Ukrainian master of artistic ceramics (1937–2024)

Mariia Halushko (Марія Семенівна Галушко; 5 October 1937 – 21 November 2024) was a Ukrainian master of artistic ceramics. Member of the National Union of Artists of Ukraine (1983). Laureate of the Kateryna Bilokur Prize.

==Biography==
Mariia Halushko was born on 5 October 1937 in the village of Tashky, now the Ulashanivska Hromada of Shepetivka Raion of Khmelnytskyi Oblast of Ukraine.

She received her elementary education in Khmelnytskyi Oblast.

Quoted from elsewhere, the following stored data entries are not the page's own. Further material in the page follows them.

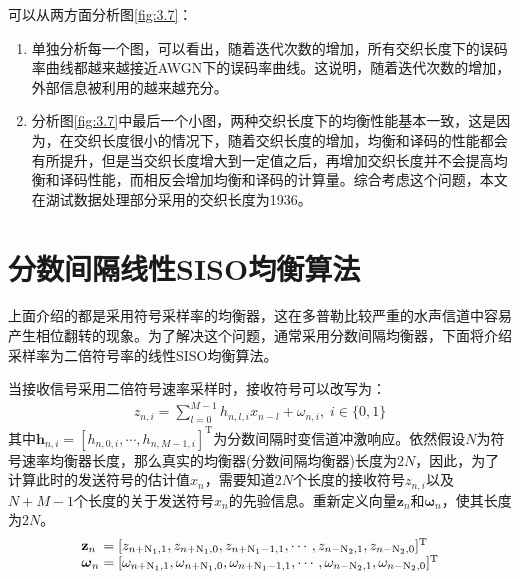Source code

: 可以从两方面分析图\ref{fig:3.7}：
\begin{enumerate}
    \item
        单独分析每一个图，可以看出，随着迭代次数的增加，所有交织长度下的误码率曲线都越来越接近AWGN下的误码率曲线。这说明，随着迭代次数的增加，外部信息被利用的越来越充分。
    \item
        分析图\ref{fig:3.7}中最后一个小图，两种交织长度下的均衡性能基本一致，这是因为，在交织长度很小的情况下，随着交织长度的增加，均衡和译码的性能都会有所提升，但是当交织长度增大到一定值之后，再增加交织长度并不会提高均衡和译码性能，而相反会增加均衡和译码的计算量。综合考虑这个问题，本文在湖试数据处理部分采用的交织长度为1936。
\end{enumerate}

\section{分数间隔线性SISO均衡算法}
上面介绍的都是采用符号采样率的均衡器，这在多普勒比较严重的水声信道中容易产生相位翻转的现象。为了解决这个问题，通常采用分数间隔均衡器，下面将介绍采样率为二倍符号率的线性SISO均衡算法。

当接收信号采用二倍符号速率采样时，接收符号可以改写为：
\begin{eqnarray}
    z_{n,i}=\sum_{l=0}^{M-1}h_{n,l,i}x_{n-l}+\omega_{n,i},\;i\in\{0,1\}
    \label{equ:3.38}
\end{eqnarray}
其中$\mathbf{h}_{n,i}=[h_{n,0,i},\cdots,h_{n,M-1,i}]^{\mathrm{T}}$为分数间隔时变信道冲激响应。依然假设$N$为符号速率均衡器长度，那么真实的均衡器(分数间隔均衡器)长度为$2N$，因此，为了计算此时的发送符号的估计值$\hat{x}_n$，需要知道$2N$个长度的接收符号$z_{n,i}$以及$N+M-1$个长度的关于发送符号$x_n$的先验信息。重新定义向量$\mathbf{z}_n$和$\boldsymbol{\omega}_n$，使其长度为$2N$。
\begin{eqnarray}
    \begin{array}{l@{\;=\;}l}
        \mathbf{z}_n&[z_{n+\mathrm{N}_1,1},z_{n+\mathrm{N}_1,0},z_{n+\mathrm{N}_1-1,1},\cdots,z_{n-\mathrm{N}_2,1},z_{n-\mathrm{N}_2,0}]^{\mathrm{T}}\\
        \boldsymbol{\omega}_n&[\omega_{n+\mathrm{N}_1,1},\omega_{n+\mathrm{N}_1,0},\omega_{n+\mathrm{N}_1-1,1},\cdots,\omega_{n-\mathrm{N}_2,1},\omega_{n-\mathrm{N}_2,0}]^{\mathrm{T}}
    \end{array}
    \label{equ:3.39}
\end{eqnarray}

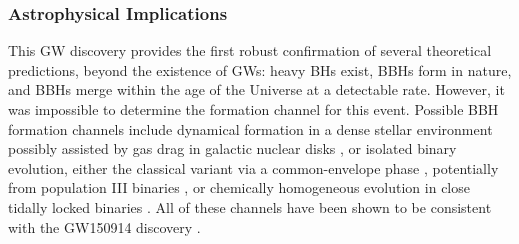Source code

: \documentclass[binding=0.6cm, LaM]{sapthesis}
\begin{document}
	\subsubsection{Astrophysical Implications}
	This GW discovery provides the first robust confirmation of several theoretical predictions, beyond the existence of GWs:
	heavy BHs exist, BBHs form in nature, and BBHs merge within the age of the Universe at a detectable rate. 
	However, it was impossible to determine the formation channel for this event. 
	Possible BBH formation channels include dynamical formation in a dense stellar environment \cite{84, 88} 
	possibly assisted by gas drag in galactic nuclear disks \cite{82, 83}, or isolated binary evolution, 
	either the classical variant via a common-envelope phase \cite{76-81}, 
	potentially from population III binaries \cite{74, 75}, or chemically homogeneous evolution 
	in close tidally locked binaries \cite{72, 73}. 
	All of these channels have been shown to be consistent with the GW150914 discovery \cite{63-70}. 
\end{document}
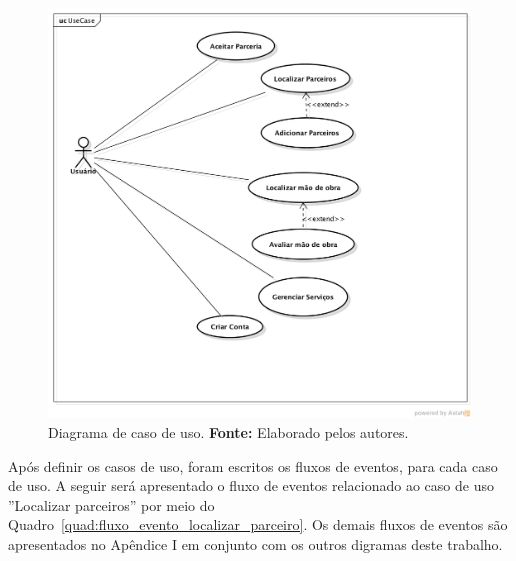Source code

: \newpage
\begin{figure}[h!]
	\centerline{\includegraphics[scale=0.5]{./imagens/caso-de-uso-unificado.png}}
	\caption[Diagrama de caso de uso]
	{Diagrama de caso de uso. \textbf{Fonte:} Elaborado pelos autores.}
	\label{fig:caso_uso_unificado}
\end{figure}



\par Após definir os casos de uso, foram escritos os fluxos de eventos, para cada caso de uso. A seguir será apresentado o fluxo de eventos relacionado ao caso de uso ''Localizar parceiros'' por meio do Quadro~\ref{quad:fluxo_evento_localizar_parceiro}. Os demais fluxos de eventos são apresentados no Apêndice I em conjunto com os outros digramas deste trabalho.

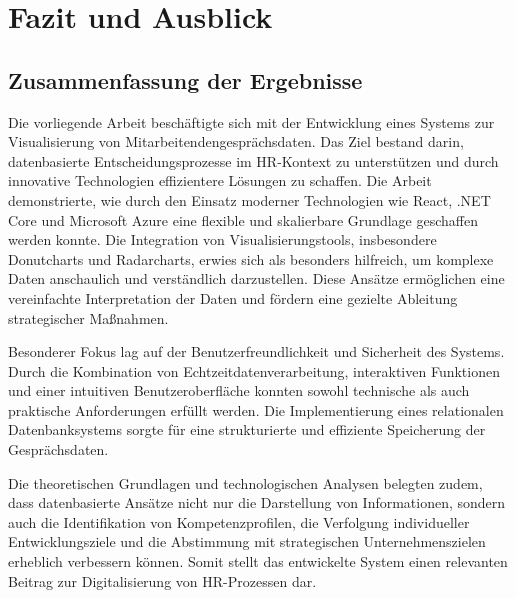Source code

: \chapter{Fazit und Ausblick} \label{chap:fazit}

\section{Zusammenfassung der Ergebnisse} Die vorliegende Arbeit beschäftigte sich mit der Entwicklung eines Systems zur Visualisierung von Mitarbeitendengesprächsdaten. Das Ziel bestand darin, datenbasierte Entscheidungsprozesse im HR-Kontext zu unterstützen und durch innovative Technologien effizientere Lösungen zu schaffen. Die Arbeit demonstrierte, wie durch den Einsatz moderner Technologien wie React, .NET Core und Microsoft Azure eine flexible und skalierbare Grundlage geschaffen werden konnte. Die Integration von Visualisierungstools, insbesondere Donutcharts und Radarcharts, erwies sich als besonders hilfreich, um komplexe Daten anschaulich und verständlich darzustellen. Diese Ansätze ermöglichen eine vereinfachte Interpretation der Daten und fördern eine gezielte Ableitung strategischer Maßnahmen.

Besonderer Fokus lag auf der Benutzerfreundlichkeit und Sicherheit des Systems. Durch die Kombination von Echtzeitdatenverarbeitung, interaktiven Funktionen und einer intuitiven Benutzeroberfläche konnten sowohl technische als auch praktische Anforderungen erfüllt werden. Die Implementierung eines relationalen Datenbanksystems sorgte für eine strukturierte und effiziente Speicherung der Gesprächsdaten.

Die theoretischen Grundlagen und technologischen Analysen belegten zudem, dass datenbasierte Ansätze nicht nur die Darstellung von Informationen, sondern auch die Identifikation von Kompetenzprofilen, die Verfolgung individueller Entwicklungsziele und die Abstimmung mit strategischen Unternehmenszielen erheblich verbessern können. Somit stellt das entwickelte System einen relevanten Beitrag zur Digitalisierung von HR-Prozessen dar.


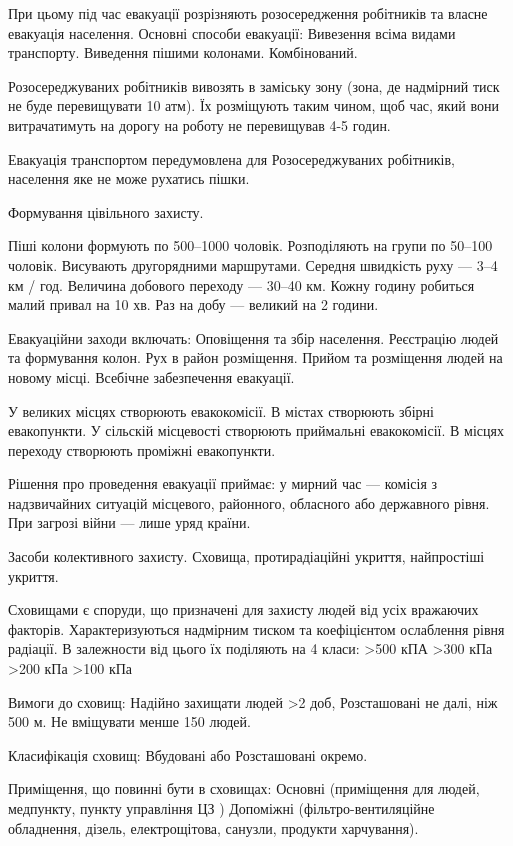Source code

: \documentclass[a4paper,10pt,notitlepage,pdftex,headsepline]{scrartcl}
\begin{document}
  При цьому під час евакуації розрізняють розосередження робітників та власне
  евакуація населення.
  Основні способи евакуації:
    Вивезення всіма видами транспорту.
    Виведення пішими колонами.
    Комбінований.

  Розосереджуваних робітників вивозять в заміську зону (зона, де надмірний
  тиск не буде перевищувати 10 атм).
  Їх розміщують таким чином, щоб час, який вони витрачатимуть на дорогу на
  роботу не перевищував 4-5 годин.

  Евакуація транспортом передумовлена для Розосереджуваних робітників,
  населення яке не може рухатись пішки.

  Формування цівільного захисту.

  Піші колони формують по 500--1000 чоловік.
  Розподіляють на групи по 50--100 чоловік.
  Висувають другорядними маршрутами.
  Середня швидкість руху --- 3--4 км / год.
  Величина добового переходу --- 30--40 км.
  Кожну годину робиться малий привал на 10 хв.
  Раз на добу --- великий на 2 години.

  Евакуаційни заходи включать:
    Оповіщення та збір населення.
    Реєстрацію людей та формування колон.
    Рух в район розміщення.
    Прийом та розміщення людей на новому місці.
    Всебічне забезпечення евакуації.


  У великих місцях створюють евакокомісії.
  В містах створюють збірні евакопункти.
  У сільскій місцевості створюють приймальні евакокомісії.
  В місцях переходу створюють проміжні евакопункти.

  Рішення про проведення евакуації приймає:
    у мирний час --- комісія з надзвичайних ситуацій місцевого, районного,
    обласного або державного рівня.
    При загрозі війни --- лише уряд країни.

  Засоби колективного захисту.
    Сховища, протирадіаційні укриття, найпростіші укриття.

    Сховищами є споруди, що призначені для захисту людей від усіх вражаючих
    факторів.
    Характеризуються надмірним тиском та коефіцієнтом ослаблення рівня
    радіації.
    В залежности від цього їх поділяють на 4 класи:
      >500 кПА
      >300 кПа
      >200 кПа
      >100 кПа

    Вимоги до сховищ:
      Надійно захищати людей >2 доб,
      Розсташовані не далі, ніж 500 м.
      Не вміщувати менше 150 людей.

    Класифікація сховищ:
      Вбудовані або Розсташовані окремо.

    Приміщення, що повинні бути в сховищах:
      Основні (приміщення для людей, медпункту, пункту управління ЦЗ )
      Допоміжні (фільтро-вентиляційне обладнення, дізель, електрощітова,
        санузли, продукти харчування).
\end{document}
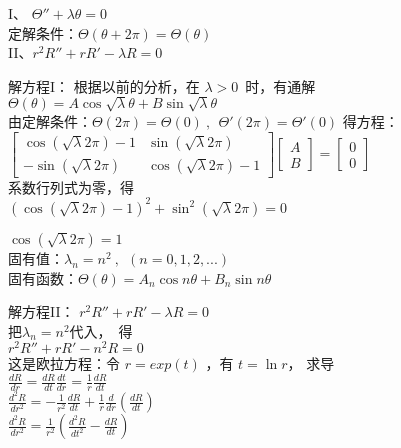 \begin{frame}	
	I、 $\displaystyle 	\Theta '' + \lambda \theta =0 $  \\ 
	定解条件：$\displaystyle 	\Theta(\theta +2 \pi )=\Theta (\theta)  $  \\ 
	II、$\displaystyle  r^2 R'' +r R' -\lambda R =0 $  \\   \vspace{0.6 cm}	
	
	解方程I：  根据以前的分析，在 $\lambda > 0 $ 时，有通解\\ 
	{ $\displaystyle  \Theta(\theta)=A\cos \sqrt{\lambda } \theta+B\sin \sqrt{\lambda }\theta$}\\ 
	由定解条件：$\displaystyle 	\Theta(2 \pi )=\Theta (0)~,~~ 	\Theta' (2 \pi )=\Theta' (0)  $ 得方程： \\ 
	$ \left [
	\begin{array}{lll}
		\cos (\sqrt {\lambda} 2\pi )-1  & \sin (\sqrt {\lambda} 2\pi )\\
		-\sin (\sqrt {\lambda} 2\pi ) & \cos (\sqrt {\lambda} 2\pi )-1
	\end{array} \right] 
	\left [
	\begin{array}{lll}
		A\\
		B
	\end{array} \right] 
	=
	\left [
	\begin{array}{lll}
		0\\
		0
	\end{array} \right]
	$ \\
	系数行列式为零，得\\
	$(\cos (\sqrt {\lambda} 2\pi )-1 ) ^2 + \sin ^2 (\sqrt {\lambda} 2\pi ) =0$ \\ 
\end{frame}	

\begin{frame}
	$\cos (\sqrt {\lambda} 2\pi)=1$   \\ 	
	固有值：$\lambda _n =n^2 ~,~~ (n=0,1,2,...)$  \\ 
	固有函数：$\displaystyle  \Theta(\theta)=A_n\cos n \theta +B_n \sin n \theta $\\   \vspace{0.6cm}

	解方程II：
	{$\displaystyle  r^2 R'' +r R' -\lambda R =0 $  } \\ 
	把$\lambda_n =n^2 $代入， 得 \\ 
	{$\displaystyle  r^2 R'' +r R' -n^2R =0 $  } \\ 
	这是欧拉方程：令 $ r=exp(t) $ ，有 $t=\ln r$， 求导 \\ 
	$ \displaystyle \frac{dR}{dr} =\frac{dR}{dt} \frac{dt}{dr} =\frac{1}{r} \frac{dR}{dt} $ \\ 
	$ \displaystyle \frac{d^2R}{dr^2} =-\frac{1}{r^2}\frac{dR}{dt} + \frac{1}{r} \frac{d}{dr} (\frac{dR}{dt} )$ \\ 
	$ \displaystyle \frac{d^2R}{dr^2} =\frac{1}{r^2} (\frac{d^2R}{dt^2}-\frac{dR}{dt} )$ \\ 		
\end{frame}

She died on 21 November 2024.

==Creativity==
From 1969 – participant of exhibitions. Her personal exhibitions are held in Kyiv. In November 2024, the exhibition "Dvi Marii" was opened in the National Reserve "Sophia of Kyiv", which was dedicated to the work of two artists of naïve art – Maria Prymachenko and Mariia Halushko.

Halushko's works feature images and symbols of folk art that captivate with their uniqueness and vivid originality in the interpretation of folk motifs. The artist uses the traditions of Ukrainian folk figurative tableware in her animalistic plastics. In 1984, Mariia Halushko's name was included in the World Encyclopedia of Artistic Naïve.

The works are kept in the collections of the National Museum of Folk Architecture and Folkways of Ukraine, Kaniv Museum of Folk Art, Chernihiv and Sumy Regional Art Museums, and Karaganda Museum of Fine Arts (Kazakhstan).

Main works: "Troisti muzyky" (1968), "Kazkovyi zvir", "Narechena i narechenyi", "Pan chort na vesilli", "Baran", "Rys", "Maty z khlibom" (all 1970), "Korovainytsi" (1971), "Otara" (1972), "Vedmid-lasun" (1980), "Vivtselev" (1982), "Zhinka z porosiam" (1985), "Zamriianyi olen" (1988), "Nichnyi zvir", "Vesillia z prydanym", "Khlopchyk iz dudkoiu" (all 1989), "De nasha trava?" (1990), "Vesnianky" (1991–94), "Muzyky" (1993), "Na zelenyi luh" (1995), "Kozlyk Danylko" (1996), "Olen" (2000); decorative sculptures – "Zvir u kvitakh" (1978), "Zakokhani" (1979); seriia "Sviato" (2000).